Vitamin A pathways in development and placentation

Studies of KO members of the vitamin A pathway, especially for RARs and RXRs in mutant mice, have demonstrated their crucial role in functions, such as development and reproduction mediated by vitamin A. Postnatal damage and foetal damage, equivalent to that found in VAD syndrome, were found in RAR or RXR single-mutant mice, but defects are less severe, suggesting a high degree of functional redundancy among these receptors [79, 80]. The absence of one receptor can be partly compensated by another nuclear receptor expressed in the same tissue. More specifically, RARα null mutants die before the age of two months due to severe malformations, and males are sterile through the degeneration of the seminiferous epithelium. RARβ mutant mice are growth-deficient, and present behavioural and eye defects, but are fertile and have a normal longevity. RARγ null mice exhibit foetal malformations due to skeletal and epithelial defects, leading to extensive postnatal lethality [81, 82]. RAR double mutants (RARα/β; RARα/γ and RARβ/γ null mutants) died in utero or shortly after birth, highlighting the essential role of RARs in vertebrate development [83, 84]. Such genetic studies have also been conducted on the other heterodimeric partner, RXR. The knock-out mouse models of RXRα and RXRβ are lethal during embryogenesis or shortly after birth. RXRα−/− mice exhibit eye defects and their mortality is due to severe heart damage (myocardium defect), suggesting a role of RXRα in myocardial growth and eye morphogenesis [85]. RXRβ males are sterile, because of an abnormal spermatogenesis, and present behavioural defects.
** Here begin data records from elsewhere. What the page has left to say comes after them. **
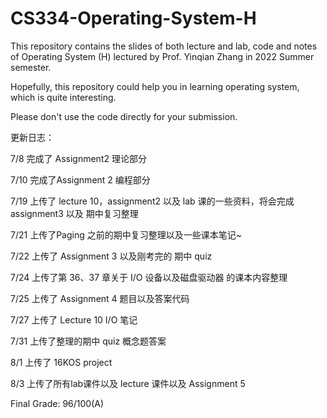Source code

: # CS334-Operating-System-H
This repository contains the slides of both lecture and lab, code and notes of Operating System (H) lectured by Prof. Yinqian Zhang in 2022 Summer semester.

Hopefully, this repository could help you in learning operating system, which is quite interesting.

Please don't use the code directly for your submission.

更新日志：

7/8 完成了 Assignment2 理论部分

7/10 完成了Assignment 2 编程部分 

7/19 上传了 lecture 10，assignment2 以及 lab 课的一些资料，将会完成  assignment3 以及 期中复习整理

7/21 上传了Paging 之前的期中复习整理以及一些课本笔记~

7/22 上传了 Assignment 3 以及刚考完的 期中 quiz

7/24 上传了第 36、37 章关于 I/O 设备以及磁盘驱动器 的课本内容整理

7/25 上传了 Assignment 4 题目以及答案代码

7/27 上传了 Lecture 10 I/O 笔记

7/31 上传了整理的期中 quiz 概念题答案

8/1 上传了 16KOS project

8/3 上传了所有lab课件以及 lecture 课件以及 Assignment 5

Final Grade: 96/100(A)
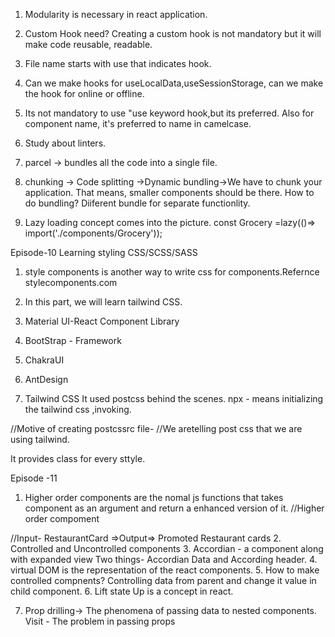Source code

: 1. Modularity is necessary in react application.

2. Custom Hook need?
Creating a custom hook is not mandatory but it will make code reusable, readable.

3. File name starts with use that indicates hook.
4. Can we make hooks for useLocalData,useSessionStorage, can we make the hook for online or offline.
5. Its not  mandatory to use "use keyword hook,but its preferred.
Also for component name, it's preferred to name in camelcase.
6. Study about linters.
7. parcel -> bundles all the code into a single file.
8. chunking -> Code splitting ->Dynamic bundling->We have to chunk your application.
That means, smaller components should be there.
How to do bundling?
Diiferent bundle for separate functionlity.

9. Lazy loading concept comes into the picture.
const Grocery =lazy(()=>
    import('./components/Grocery'));

Episode-10
Learning styling
CSS/SCSS/SASS
1. style components is another way to write css for components.Refernce stylecomponents.com
2. In this part, we will learn tailwind CSS.
3. Material UI-React Component Library
4. BootStrap - Framework
5. ChakraUI
6. AntDesign

7. Tailwind CSS
It used postcss behind the scenes.
npx - means initializing the tailwind css ,invoking.

//Motive of creating postcssrc file-
//We aretelling post css that we are using tailwind.

It provides class for every sttyle.


Episode -11
1. Higher order components are the nomal js functions that takes component as an argument and return a enhanced version of it.
//Higher order compoment

//Input- RestaurantCard =>Output=> Promoted Restaurant cards
2. Controlled and Uncontrolled components
3. Accordian - a component along with expanded view
Two things-
Accordian Data and According header.
4. virtual DOM is the representation of the react components.
5. How to make controlled compnents?
Controlling data from parent and change it value in child component.
6. Lift state Up is a concept in react.

7. Prop drilling->
The phenomena of passing data to nested components.
Visit - The problem in passing props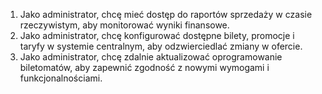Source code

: 1. Jako administrator, chcę mieć dostęp do raportów sprzedaży w czasie
rzeczywistym, aby monitorować wyniki finansowe.
2. Jako administrator, chcę konfigurować dostępne bilety, promocje i taryfy w
systemie centralnym, aby odzwierciedlać zmiany w ofercie.
3. Jako administrator, chcę zdalnie aktualizować oprogramowanie biletomatów,
aby zapewnić zgodność z nowymi wymogami i funkcjonalnościami.

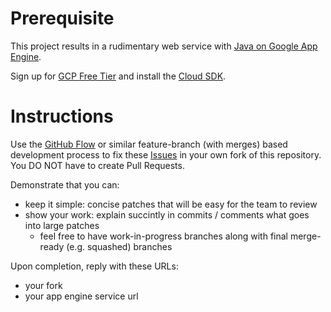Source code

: # Prerequisite

This project results in a rudimentary web service with [Java on Google App Engine](https://cloud.google.com/appengine/docs/java/). 

Sign up for [GCP Free Tier](https://cloud.google.com/free/) and install the [Cloud SDK](https://cloud.google.com/sdk/downloads).

# Instructions
Use the [GitHub Flow](https://guides.github.com/introduction/flow/) or similar feature-branch (with merges) based development process to fix these [Issues](https://github.com/Chockstone/interview/issues?q=is%3Aissue+is%3Aopen+sort%3Acreated-asc) in your own fork of this repository.  You DO NOT have to create Pull Requests.

Demonstrate that you can:
* keep it simple: concise patches that will be easy for the team to review
* show your work: explain succintly in commits / comments what goes into large patches
   * feel free to have work-in-progress branches along with final merge-ready (e.g. squashed) branches

Upon completion, reply with these URLs:
* your fork
* your app engine service url
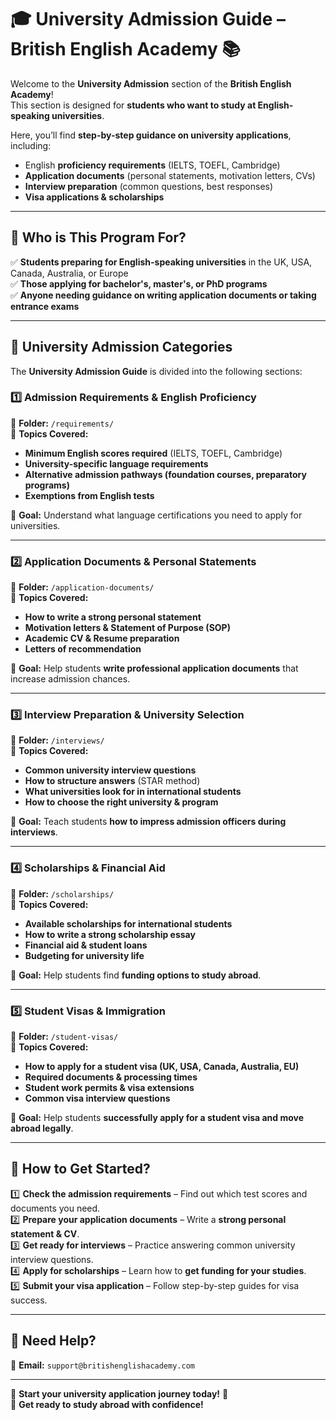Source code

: # 🎓 University Admission Guide – British English Academy 📚  

Welcome to the **University Admission** section of the **British English Academy**!  
This section is designed for **students who want to study at English-speaking universities**.  

Here, you’ll find **step-by-step guidance on university applications**, including:
- English **proficiency requirements** (IELTS, TOEFL, Cambridge)
- **Application documents** (personal statements, motivation letters, CVs)
- **Interview preparation** (common questions, best responses)
- **Visa applications & scholarships**  

---

## 📌 Who is This Program For?  
✅ **Students preparing for English-speaking universities** in the UK, USA, Canada, Australia, or Europe  
✅ **Those applying for bachelor's, master's, or PhD programs**  
✅ **Anyone needing guidance on writing application documents or taking entrance exams**  

---

## 📁 University Admission Categories  
The **University Admission Guide** is divided into the following sections:

### **1️⃣ Admission Requirements & English Proficiency**
📁 **Folder:** `/requirements/`  
📄 **Topics Covered:**
- **Minimum English scores required** (IELTS, TOEFL, Cambridge)  
- **University-specific language requirements**  
- **Alternative admission pathways (foundation courses, preparatory programs)**  
- **Exemptions from English tests**  

🎯 **Goal:** Understand what language certifications you need to apply for universities.  

---

### **2️⃣ Application Documents & Personal Statements**
📁 **Folder:** `/application-documents/`  
📄 **Topics Covered:**
- **How to write a strong personal statement**  
- **Motivation letters & Statement of Purpose (SOP)**  
- **Academic CV & Resume preparation**  
- **Letters of recommendation**  

🎯 **Goal:** Help students **write professional application documents** that increase admission chances.  

---

### **3️⃣ Interview Preparation & University Selection**
📁 **Folder:** `/interviews/`  
📄 **Topics Covered:**
- **Common university interview questions**  
- **How to structure answers** (STAR method)  
- **What universities look for in international students**  
- **How to choose the right university & program**  

🎯 **Goal:** Teach students **how to impress admission officers during interviews**.  

---

### **4️⃣ Scholarships & Financial Aid**
📁 **Folder:** `/scholarships/`  
📄 **Topics Covered:**
- **Available scholarships for international students**  
- **How to write a strong scholarship essay**  
- **Financial aid & student loans**  
- **Budgeting for university life**  

🎯 **Goal:** Help students find **funding options to study abroad**.  

---

### **5️⃣ Student Visas & Immigration**
📁 **Folder:** `/student-visas/`  
📄 **Topics Covered:**
- **How to apply for a student visa (UK, USA, Canada, Australia, EU)**  
- **Required documents & processing times**  
- **Student work permits & visa extensions**  
- **Common visa interview questions**  

🎯 **Goal:** Help students **successfully apply for a student visa and move abroad legally**.  


---

## 🚀 How to Get Started?  
1️⃣ **Check the admission requirements** – Find out which test scores and documents you need.  
2️⃣ **Prepare your application documents** – Write a **strong personal statement & CV**.  
3️⃣ **Get ready for interviews** – Practice answering common university interview questions.  
4️⃣ **Apply for scholarships** – Learn how to **get funding for your studies**.  
5️⃣ **Submit your visa application** – Follow step-by-step guides for visa success.  

---

## 📩 Need Help?  
📧 **Email:** `support@britishenglishacademy.com`  

---

🎉 **Start your university application journey today!** 🚀  
🔗 **Get ready to study abroad with confidence!**
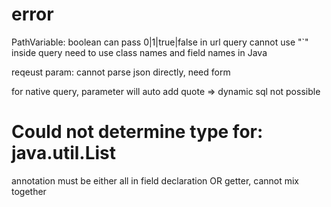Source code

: # error
PathVariable: boolean can pass 0|1|true|false in url 
query cannot use "`"
inside query need to use class names and field names in Java

reqeust param: cannot parse json directly, need form

for native query, parameter will auto add quote => dynamic sql not possible

# Could not determine type for: java.util.List
annotation must be either all in field declaration OR getter, cannot mix together





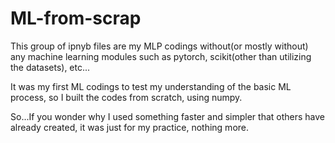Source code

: # ML-from-scrap

 This group of ipnyb files are my MLP codings without(or mostly without) any machine learning modules such as pytorch, scikit(other than utilizing the datasets), etc...
 
 It was my first ML codings to test my understanding of the basic ML process, so I built the codes from scratch, using numpy.
 
 So...If you wonder why I used something faster and simpler that others have already created, it was just for my practice, nothing more. 
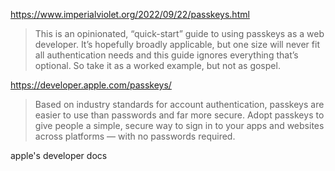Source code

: https://www.imperialviolet.org/2022/09/22/passkeys.html

> This is an opinionated, “quick-start” guide to using passkeys as a web developer. It’s hopefully broadly applicable, but one size will never fit all authentication needs and this guide ignores everything that’s optional. So take it as a worked example, but not as gospel.

https://developer.apple.com/passkeys/

> Based on industry standards for account authentication, passkeys are easier to use than passwords and far more secure. Adopt passkeys to give people a simple, secure way to sign in to your apps and websites across platforms — with no passwords required.

apple's developer docs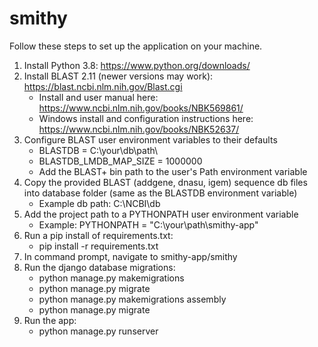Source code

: # smithy
Follow these steps to set up the application on your machine.

1. Install Python 3.8: https://www.python.org/downloads/
2. Install BLAST 2.11 (newer versions may work): https://blast.ncbi.nlm.nih.gov/Blast.cgi
    - Install and user manual here: https://www.ncbi.nlm.nih.gov/books/NBK569861/
    - Windows install and configuration instructions here: https://www.ncbi.nlm.nih.gov/books/NBK52637/
3. Configure BLAST user environment variables to their defaults
    - BLASTDB = C:\your\db\path\
    - BLASTDB_LMDB_MAP_SIZE = 1000000
    - Add the BLAST+ bin path to the user's Path environment variable
4. Copy the provided BLAST (addgene, dnasu, igem) sequence db files into database folder (same as the BLASTDB environment variable)
    - Example db path: C:\NCBI\db
5. Add the project path to a PYTHONPATH user environment variable
    - Example: PYTHONPATH = "C:\your\path\smithy-app"
6. Run a pip install of requirements.txt:
    - pip install -r requirements.txt
7. In command prompt, navigate to smithy-app/smithy
8. Run the django database migrations:
    - python manage.py makemigrations
    - python manage.py migrate
    - python manage.py makemigrations assembly
    - python manage.py migrate
9. Run the app:
    - python manage.py runserver
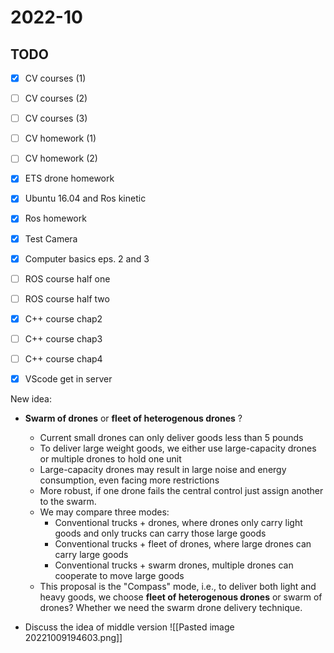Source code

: # 2022-10 

## TODO 
- [x] CV courses (1)
- [ ] CV courses (2)
- [ ] CV courses (3)
- [ ] CV homework (1)
- [ ] CV homework (2)
- [x] ETS drone homework
- [x] Ubuntu 16.04 and Ros kinetic
- [x] Ros homework
- [x] Test Camera
- [x] Computer basics eps. 2 and 3
- [ ] ROS course half one
- [ ] ROS course half two
- [x] C++ course chap2
- [ ] C++ course chap3
- [ ] C++ course chap4
- [x] VScode get in server


New idea:
- **Swarm of drones** or **fleet of heterogenous drones** ?
	- Current small drones can only deliver goods less than 5 pounds
	- To deliver large weight goods, we either use large-capacity drones or multiple drones to hold one unit
	- Large-capacity drones may result in large noise and energy consumption, even facing more restrictions
	- More robust, if one drone fails the central control just assign another to the swarm.
	- We may compare three modes: 
		- Conventional trucks + drones, where drones only carry light goods and only trucks can carry those large goods
		- Conventional trucks + fleet of drones, where large drones can carry large goods
		- Conventional trucks + swarm drones, multiple drones can cooperate to move large goods
	- This proposal is the "Compass" mode, i.e., to deliver both light and heavy goods, we choose **fleet of heterogenous drones** or swarm of drones? Whether we need the swarm drone delivery technique.

- Discuss the idea of middle version
![[Pasted image 20221009194603.png]]
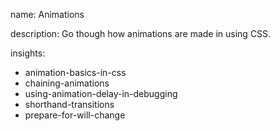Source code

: name: Animations

description: Go though how animations are made in using CSS.

insights:

- animation-basics-in-css
- chaining-animations
- using-animation-delay-in-debugging
- shorthand-transitions
- prepare-for-will-change
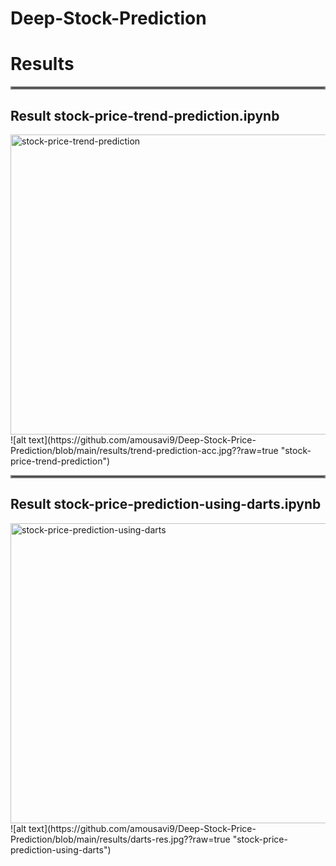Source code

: # Deep-Stock-Prediction

# Results
<hr style="border:2px solid gray">

## Result stock-price-trend-prediction.ipynb
<img src="https://github.com/amousavi9/Deep-Stock-Price-Prediction/blob/main/results/trend-prediction-acc.jpg" alt="stock-price-trend-prediction" width="640" height="480"/>
![alt text](https://github.com/amousavi9/Deep-Stock-Price-Prediction/blob/main/results/trend-prediction-acc.jpg??raw=true "stock-price-trend-prediction")

<hr style="border:2px solid gray">

## Result stock-price-prediction-using-darts.ipynb
<img src="https://github.com/amousavi9/Deep-Stock-Price-Prediction/blob/main/results/darts-res.jpg" alt="stock-price-prediction-using-darts" width="640" height="480"/>
![alt text](https://github.com/amousavi9/Deep-Stock-Price-Prediction/blob/main/results/darts-res.jpg??raw=true "stock-price-prediction-using-darts")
Finally, RXRγ null mice survive and present not developmental defects, but fertility defects. Defects in double RXR mutants are similar to those in RAR double mutants. For example, the double knock-out RXRβ and RXRγ, and the triple mutant RXRα+/− RXRβ−/− and RXRγ−/− are viable, but have growth defects, and the males are sterile. A single copy of RXRα suffices to rescue most of the functions of RXRs.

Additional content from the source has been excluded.